Prime Minister Devapathiraja and his strong army were in charge of the maritime southern province (from Kalutara to Bentota and Balapitiya) to prevent southern coastal belt was invaded not only by forces from the Pandya Empire in South India  but also by troops from Malaya. In fulfillment of a vow, after victory over his foes, Devapathiraja built two Pattini Shrines at Velitota /Weliwatta and Maduwa. Some of the main Buddhist temples and Devalas built by Dewapathiraja under the king Parakramabahu II are Aluthnuwara Dedimunda Devalaya at Mawanella, Welgamu Tampeta Viharaya, Karandeniya Galagoda Shailatharama Viharaya, Kosgoda Ganegodella Viharaya and the Yatagala Ancient Rock Cave Temple.

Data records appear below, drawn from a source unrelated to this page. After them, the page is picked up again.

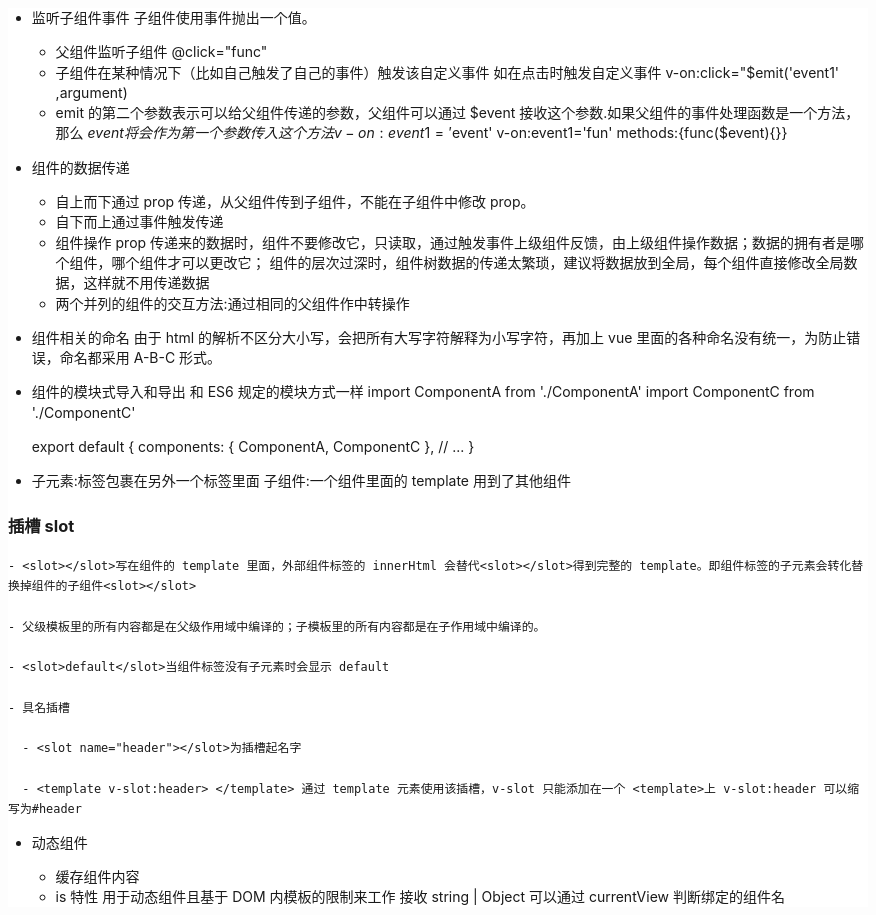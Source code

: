 - 监听子组件事件
  子组件使用事件抛出一个值。

  - 父组件监听子组件 @click="func"
  - 子组件在某种情况下（比如自己触发了自己的事件）触发该自定义事件
    如在点击时触发自定义事件 v-on:click="\$emit('event1' ,argument)
  - emit 的第二个参数表示可以给父组件传递的参数，父组件可以通过 $event 接收这个参数.如果父组件的事件处理函数是一个方法，那么 $event 将会作为第一个参数传入这个方法
    v-on:event1='$event'
    v-on:event1='fun' methods:{func($event){}}

- 组件的数据传递

  - 自上而下通过 prop 传递，从父组件传到子组件，不能在子组件中修改 prop。
  - 自下而上通过事件触发传递
  - 组件操作 prop 传递来的数据时，组件不要修改它，只读取，通过触发事件上级组件反馈，由上级组件操作数据；数据的拥有者是哪个组件，哪个组件才可以更改它；
    组件的层次过深时，组件树数据的传递太繁琐，建议将数据放到全局，每个组件直接修改全局数据，这样就不用传递数据
  - 两个并列的组件的交互方法:通过相同的父组件作中转操作

- 组件相关的命名
  由于 html 的解析不区分大小写，会把所有大写字符解释为小写字符，再加上 vue 里面的各种命名没有统一，为防止错误，命名都采用 A-B-C 形式。

- 组件的模块式导入和导出
  和 ES6 规定的模块方式一样
  import ComponentA from './ComponentA'
  import ComponentC from './ComponentC'

  export default {
  components: {
  ComponentA,
  ComponentC
  },
  // ...
  }

- 子元素:标签包裹在另外一个标签里面
  子组件:一个组件里面的 template 用到了其他组件

### 插槽 slot

    - <slot></slot>写在组件的 template 里面，外部组件标签的 innerHtml 会替代<slot></slot>得到完整的 template。即组件标签的子元素会转化替换掉组件的子组件<slot></slot>

    - 父级模板里的所有内容都是在父级作用域中编译的；子模板里的所有内容都是在子作用域中编译的。

    - <slot>default</slot>当组件标签没有子元素时会显示 default

    - 具名插槽

      - <slot name="header"></slot>为插槽起名字

      - <template v-slot:header> </template> 通过 template 元素使用该插槽，v-slot 只能添加在一个 <template>上 v-slot:header 可以缩写为#header

- 动态组件

  - <keep-alive>缓存组件内容
  - is 特性 用于动态组件且基于 DOM 内模板的限制来工作 接收 string | Object
    <component v-bind:is="currentView"></component>可以通过 currentView 判断绑定的组件名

Developing caste system in Kurunagala era 
The Namboodiri Bagmins arrived in Sri Lanka in Kurunagala period, when the Buddhist monks of the kingdom refused to perform the rituals associated with the coronation ceremony of Prince Wathimi the son of King Bhuvanekabahu I (1272–1284), his mother, whose name was "Fathima", was a Muslim Prince and Wathhimi was the only son the King had, and as a consequence was eligible to be the King. The Buddhist monks got worried, about the princes inclination towards Islam, and refused to perform the rituals for the coronation ceremony, and as a consequence, the prince sent a Muslim nobleman from Beruwala, to bring Brahmins from Kerala. As the Muslim nobleman were unable to persuade any Brahmin to come over to Sri Lanka, he had to hatch a plan to kidnap them, and finally succeeded in getting a group of 8 Namboodiri Brahmins, from the village of Shaligramam in Kerala. They were received by the Prince with great honors. They assimilated well into the Sinhalese community and their descendants formed the Radala caste and Salagama caste, along with "Agampadi" mercenary soldiers (mercenaries who were deployed in the army from Dambadeniya rule onwards) who came from Kerala & Tamil Nadu.

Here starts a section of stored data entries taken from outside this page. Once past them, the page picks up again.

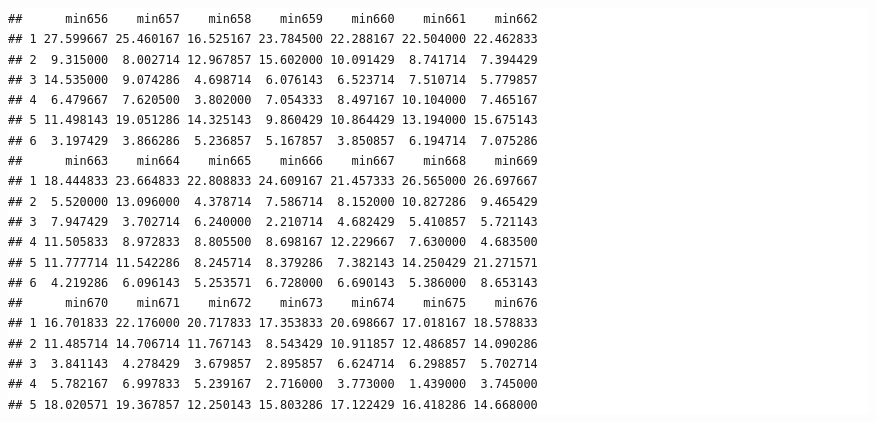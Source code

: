     ##      min656    min657    min658    min659    min660    min661    min662
    ## 1 27.599667 25.460167 16.525167 23.784500 22.288167 22.504000 22.462833
    ## 2  9.315000  8.002714 12.967857 15.602000 10.091429  8.741714  7.394429
    ## 3 14.535000  9.074286  4.698714  6.076143  6.523714  7.510714  5.779857
    ## 4  6.479667  7.620500  3.802000  7.054333  8.497167 10.104000  7.465167
    ## 5 11.498143 19.051286 14.325143  9.860429 10.864429 13.194000 15.675143
    ## 6  3.197429  3.866286  5.236857  5.167857  3.850857  6.194714  7.075286
    ##      min663    min664    min665    min666    min667    min668    min669
    ## 1 18.444833 23.664833 22.808833 24.609167 21.457333 26.565000 26.697667
    ## 2  5.520000 13.096000  4.378714  7.586714  8.152000 10.827286  9.465429
    ## 3  7.947429  3.702714  6.240000  2.210714  4.682429  5.410857  5.721143
    ## 4 11.505833  8.972833  8.805500  8.698167 12.229667  7.630000  4.683500
    ## 5 11.777714 11.542286  8.245714  8.379286  7.382143 14.250429 21.271571
    ## 6  4.219286  6.096143  5.253571  6.728000  6.690143  5.386000  8.653143
    ##      min670    min671    min672    min673    min674    min675    min676
    ## 1 16.701833 22.176000 20.717833 17.353833 20.698667 17.018167 18.578833
    ## 2 11.485714 14.706714 11.767143  8.543429 10.911857 12.486857 14.090286
    ## 3  3.841143  4.278429  3.679857  2.895857  6.624714  6.298857  5.702714
    ## 4  5.782167  6.997833  5.239167  2.716000  3.773000  1.439000  3.745000
    ## 5 18.020571 19.367857 12.250143 15.803286 17.122429 16.418286 14.668000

Developing caste system in Kandyan era 
Konappu Bandara Appuhamy or *Vimaladharmasuriya I from Yatinuwara at Ededuwa village in Peradeniya, who was re established the Kingdom of Kandy after defeating the Portuguese in the Battle of Danture. His father, Weerasundra Bandara of non royal, flourishing Govigama caste member and his mother Kosgolle Gedara Wimalu from Bathgama Caste served to the Rajasingha I of Sithawaka as Dukgannarala or royal meal certifier. In 1582, an army from Rajasinghe I attacked Kandy, and King Karalliyadde Bandara (1552-1582 A.D.) fled to Manner with his family, seeking the protection of the Portuguese and appointed Weerasundara Badara to the post of adjudicator (Saamamtha).

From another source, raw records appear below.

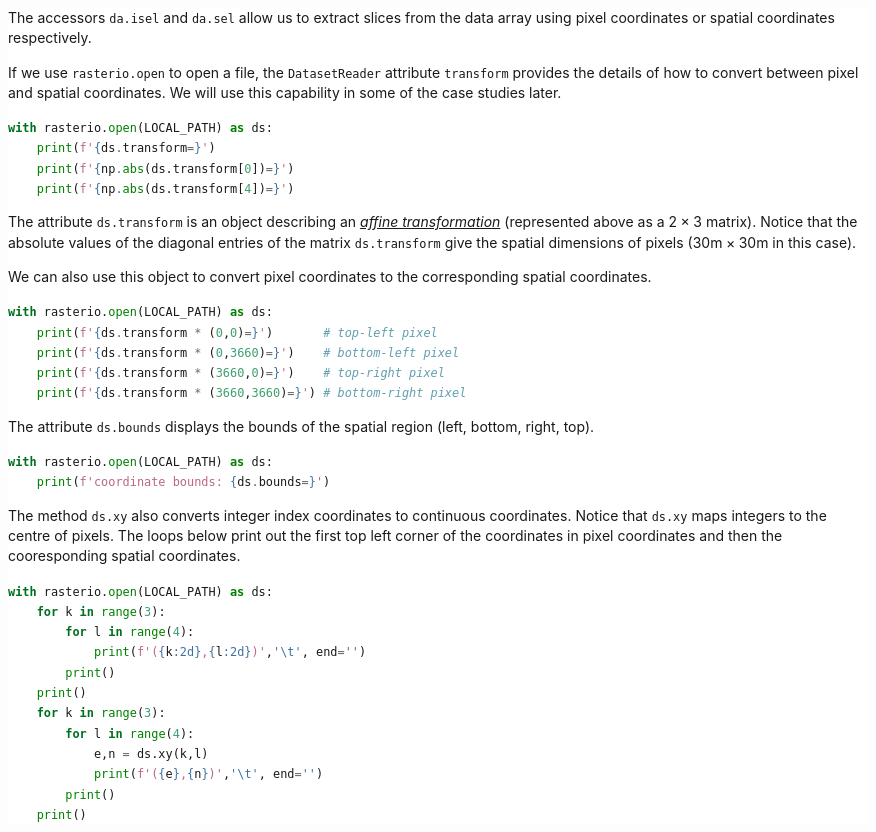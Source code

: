 The accessors `da.isel` and `da.sel` allow us to extract slices from the data array using pixel coordinates or spatial coordinates respectively.



If we use `rasterio.open` to open a file, the `DatasetReader` attribute `transform` provides the details of how to convert between pixel and spatial coordinates. We will use this capability in some of the case studies later.


```python jupyter={"source_hidden": true}
with rasterio.open(LOCAL_PATH) as ds:
    print(f'{ds.transform=}')
    print(f'{np.abs(ds.transform[0])=}')
    print(f'{np.abs(ds.transform[4])=}')
```


The attribute `ds.transform` is an object describing an [*affine transformation*](https://en.wikipedia.org/wiki/Affine_transformation) (represented above as a $2\times3$ matrix). Notice that the absolute values of the diagonal entries of the matrix `ds.transform` give the spatial dimensions of pixels ($30\mathrm{m}\times30\mathrm{m}$ in this case).

We can also use this object to convert pixel coordinates to the corresponding spatial coordinates.


```python jupyter={"source_hidden": true}
with rasterio.open(LOCAL_PATH) as ds:
    print(f'{ds.transform * (0,0)=}')       # top-left pixel
    print(f'{ds.transform * (0,3660)=}')    # bottom-left pixel
    print(f'{ds.transform * (3660,0)=}')    # top-right pixel
    print(f'{ds.transform * (3660,3660)=}') # bottom-right pixel
```


The attribute `ds.bounds` displays the bounds of the spatial region (left, bottom, right, top).


```python jupyter={"source_hidden": true}
with rasterio.open(LOCAL_PATH) as ds:
    print(f'coordinate bounds: {ds.bounds=}')
```


The method `ds.xy` also converts integer index coordinates to continuous coordinates. Notice that `ds.xy` maps integers to the centre of pixels. The loops below print out the first top left corner of the coordinates in pixel coordinates and then the cooresponding spatial coordinates.


```python jupyter={"source_hidden": true}
with rasterio.open(LOCAL_PATH) as ds:
    for k in range(3):
        for l in range(4):
            print(f'({k:2d},{l:2d})','\t', end='')
        print()
    print()
    for k in range(3):
        for l in range(4):
            e,n = ds.xy(k,l)
            print(f'({e},{n})','\t', end='')
        print()
    print()
```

But after a few days, the king grew suspicious of Weerasundara Bandara, and got him killed through subterfuge. Princess Kusumasana Devi, daughter of King Karaliyadde, the heir to the Kandyan Kingdom, and as well as Yamasingha Bandara, a nephew of the King and Konappu Bandara, the son of Weerasundara Bandara fled to the Portuguese and lived under their protection.

At this point a Portuguese army was sent to Kandy under Dom João. The Portuguese captured Kandy very easily and made Dom Filipe (Yamasingha Bandara) the King of Kandy. He died after a few months, and Konnapu Bandara was appointed as King. He betrayed the Portuguese, rebelled against them, and established the House of Dinajara in Kandy.

Developing caste system in Dutch rule 
Under the European rule, Salagama caste was rich with cinnamon business, Karawa caste was bond with shipping industry under Portuguese and Dutch, and the Durawa castes privileged under the Dutch and English for coconut alcohol business. The un-Buddhistic practice of caste discrimination introduced into the Buddhist Maha Sangha by the Siam Nikaya in Kandyan kingdom under the Nayak king Kirthi Sri Rajasingha of Kandy (1747-1782) and Weliwita Sri Saranankara Thero has been overcome by patronizing the Amarapura Nikaya and the Ramanna Nikayas. Sitinamaluwe Dhammajoti Thero was the last non Govigama monk to receive Upasampada before the 1764 conspiracy. The caste based discrimination made many Karava, Salagama, Durava, Bathgama, Deva & other castes to be considered as of low level by the Dutch to become Catholics and Anglicans.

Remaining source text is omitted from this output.